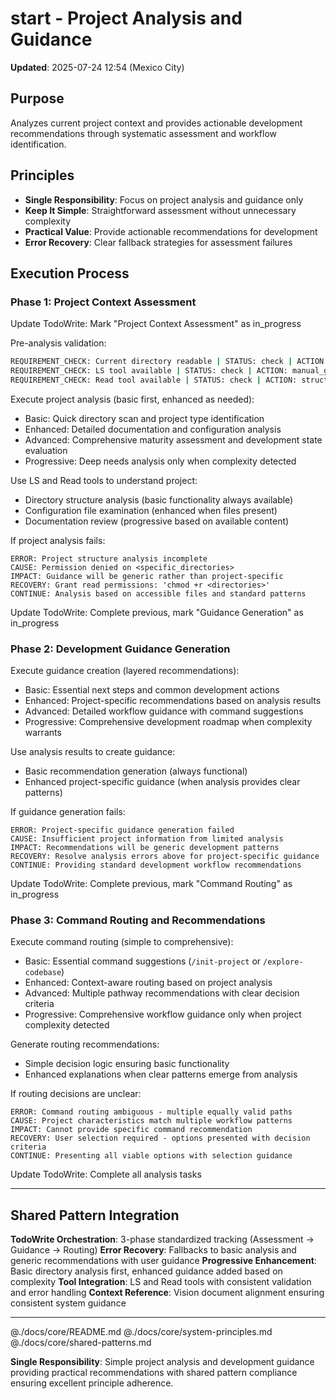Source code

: # start - Project Analysis and Guidance

**Updated**: 2025-07-24 12:54 (Mexico City)

## Purpose

Analyzes current project context and provides actionable development recommendations through systematic assessment and workflow identification.

## Principles

- **Single Responsibility**: Focus on project analysis and guidance only
- **Keep It Simple**: Straightforward assessment without unnecessary complexity
- **Practical Value**: Provide actionable recommendations for development
- **Error Recovery**: Clear fallback strategies for assessment failures

## Execution Process

### Phase 1: Project Context Assessment
Update TodoWrite: Mark "Project Context Assessment" as in_progress

Pre-analysis validation:
```bash
REQUIREMENT_CHECK: Current directory readable | STATUS: check | ACTION: scope_to_minimal
REQUIREMENT_CHECK: LS tool available | STATUS: check | ACTION: manual_guidance_mode  
REQUIREMENT_CHECK: Read tool available | STATUS: check | ACTION: structure_only_mode
```

Execute project analysis (basic first, enhanced as needed):
- Basic: Quick directory scan and project type identification
- Enhanced: Detailed documentation and configuration analysis
- Advanced: Comprehensive maturity assessment and development state evaluation
- Progressive: Deep needs analysis only when complexity detected

Use LS and Read tools to understand project:
- Directory structure analysis (basic functionality always available)
- Configuration file examination (enhanced when files present)
- Documentation review (progressive based on available content)

If project analysis fails:
```
ERROR: Project structure analysis incomplete
CAUSE: Permission denied on <specific_directories>
IMPACT: Guidance will be generic rather than project-specific
RECOVERY: Grant read permissions: 'chmod +r <directories>'
CONTINUE: Analysis based on accessible files and standard patterns
```

Update TodoWrite: Complete previous, mark "Guidance Generation" as in_progress

### Phase 2: Development Guidance Generation
Execute guidance creation (layered recommendations):
- Basic: Essential next steps and common development actions
- Enhanced: Project-specific recommendations based on analysis results
- Advanced: Detailed workflow guidance with command suggestions
- Progressive: Comprehensive development roadmap when complexity warrants

Use analysis results to create guidance:
- Basic recommendation generation (always functional)
- Enhanced project-specific guidance (when analysis provides clear patterns)

If guidance generation fails:
```
ERROR: Project-specific guidance generation failed
CAUSE: Insufficient project information from limited analysis
IMPACT: Recommendations will be generic development patterns
RECOVERY: Resolve analysis errors above for project-specific guidance
CONTINUE: Providing standard development workflow recommendations
```

Update TodoWrite: Complete previous, mark "Command Routing" as in_progress

### Phase 3: Command Routing and Recommendations
Execute command routing (simple to comprehensive):
- Basic: Essential command suggestions (`/init-project` or `/explore-codebase`)
- Enhanced: Context-aware routing based on project analysis
- Advanced: Multiple pathway recommendations with clear decision criteria
- Progressive: Comprehensive workflow guidance only when project complexity detected

Generate routing recommendations:
- Simple decision logic ensuring basic functionality
- Enhanced explanations when clear patterns emerge from analysis

If routing decisions are unclear:
```
ERROR: Command routing ambiguous - multiple equally valid paths
CAUSE: Project characteristics match multiple workflow patterns
IMPACT: Cannot provide specific command recommendation
RECOVERY: User selection required - options presented with decision criteria
CONTINUE: Presenting all viable options with selection guidance
```

Update TodoWrite: Complete all analysis tasks


---

## Shared Pattern Integration

**TodoWrite Orchestration**: 3-phase standardized tracking (Assessment → Guidance → Routing)
**Error Recovery**: Fallbacks to basic analysis and generic recommendations with user guidance
**Progressive Enhancement**: Basic directory analysis first, enhanced guidance added based on complexity
**Tool Integration**: LS and Read tools with consistent validation and error handling
**Context Reference**: Vision document alignment ensuring consistent system guidance

---

@./docs/core/README.md
@./docs/core/system-principles.md
@./docs/core/shared-patterns.md

**Single Responsibility**: Simple project analysis and development guidance providing practical recommendations with shared pattern compliance ensuring excellent principle adherence.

● ● ● ●

Exercise requirements = Please write out only the material above, exactly, from its first line through the line that contains "- **Error Recovery**: Clear", and include no pictures.

Solution for this task =
Source code

: # start - Project Analysis and Guidance

**Updated**: 2025-07-24 12:54 (Mexico City)

## Purpose

Analyzes current project context and provides actionable development recommendations through systematic assessment and workflow identification.

## Principles

- **Single Responsibility**: Focus on project analysis and guidance only
- **Keep It Simple**: Straightforward assessment without unnecessary complexity
- **Practical Value**: Provide actionable recommendations for development
- **Error Recovery**: Clear fallback strategies for assessment failures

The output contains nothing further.